6395 Seven Corners Center

Falls Church, VA 22044

Tom Sietsema did a piece on this small Thai place back in November ( http://www.washingtonpost.com/wp-dyn/content/article/2010/11/18/AR2010111805045.html ). I am happy to report that the secret menu is secret no more. When we entered the small place this afternoon, we were handed two menus, one Thai and one Laotian. I never had Laotian food before, it was like Thai, but more rustic. Like other southeast Asian cuisine, Laotians make heavy usage of fresh vegetables and herbs as evident by the numbers of salads on the menu. We ordered the Laotian sausage, orm beef, crispy rice salad, and an order of chicken satay for the kiddo. My favorite dish was the crispy rice salad, consisted of herbs (probably cilantro and lime leaves), coconut, onions, scallions, julienne pork skin, ham, peanuts, and crispy rice in a refreshing spicy lime dressing with large lettuce leaves served on the side. You are suppose to eat it like a bulgogi by wrapping the salad inside the lettuce leaves. It was a prefect balance of savory, sour, and spicy, with bites of crispy rice and peanut for textural contrast. The flavor was incredibly complex and words do not do justice in describing this dish.

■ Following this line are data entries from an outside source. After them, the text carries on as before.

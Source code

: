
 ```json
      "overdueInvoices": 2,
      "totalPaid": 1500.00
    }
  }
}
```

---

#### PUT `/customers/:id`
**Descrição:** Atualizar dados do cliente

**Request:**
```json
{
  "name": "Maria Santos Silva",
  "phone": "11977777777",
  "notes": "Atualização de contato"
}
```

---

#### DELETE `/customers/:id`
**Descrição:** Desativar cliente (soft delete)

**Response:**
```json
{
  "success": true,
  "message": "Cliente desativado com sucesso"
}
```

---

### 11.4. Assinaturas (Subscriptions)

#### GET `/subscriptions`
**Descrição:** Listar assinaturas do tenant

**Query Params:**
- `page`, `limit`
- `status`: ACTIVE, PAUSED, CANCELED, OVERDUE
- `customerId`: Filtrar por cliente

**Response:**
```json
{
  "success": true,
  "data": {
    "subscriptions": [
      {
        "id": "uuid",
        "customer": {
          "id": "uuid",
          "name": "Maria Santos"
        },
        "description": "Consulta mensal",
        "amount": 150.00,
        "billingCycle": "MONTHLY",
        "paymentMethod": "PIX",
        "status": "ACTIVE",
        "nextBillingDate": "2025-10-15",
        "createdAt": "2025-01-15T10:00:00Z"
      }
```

I missed this thread entirely, but intrigued by the mention in the mystery restaurant thread, we went here for dinner last night. As it happens, we ordered almost exactly what ema did: the sausage, crispy rice and grilled skewered chicken. And Lao dark beer. We enjoyed all of the dishes, and our favorite was the crispy rice salad, for just the reasons above.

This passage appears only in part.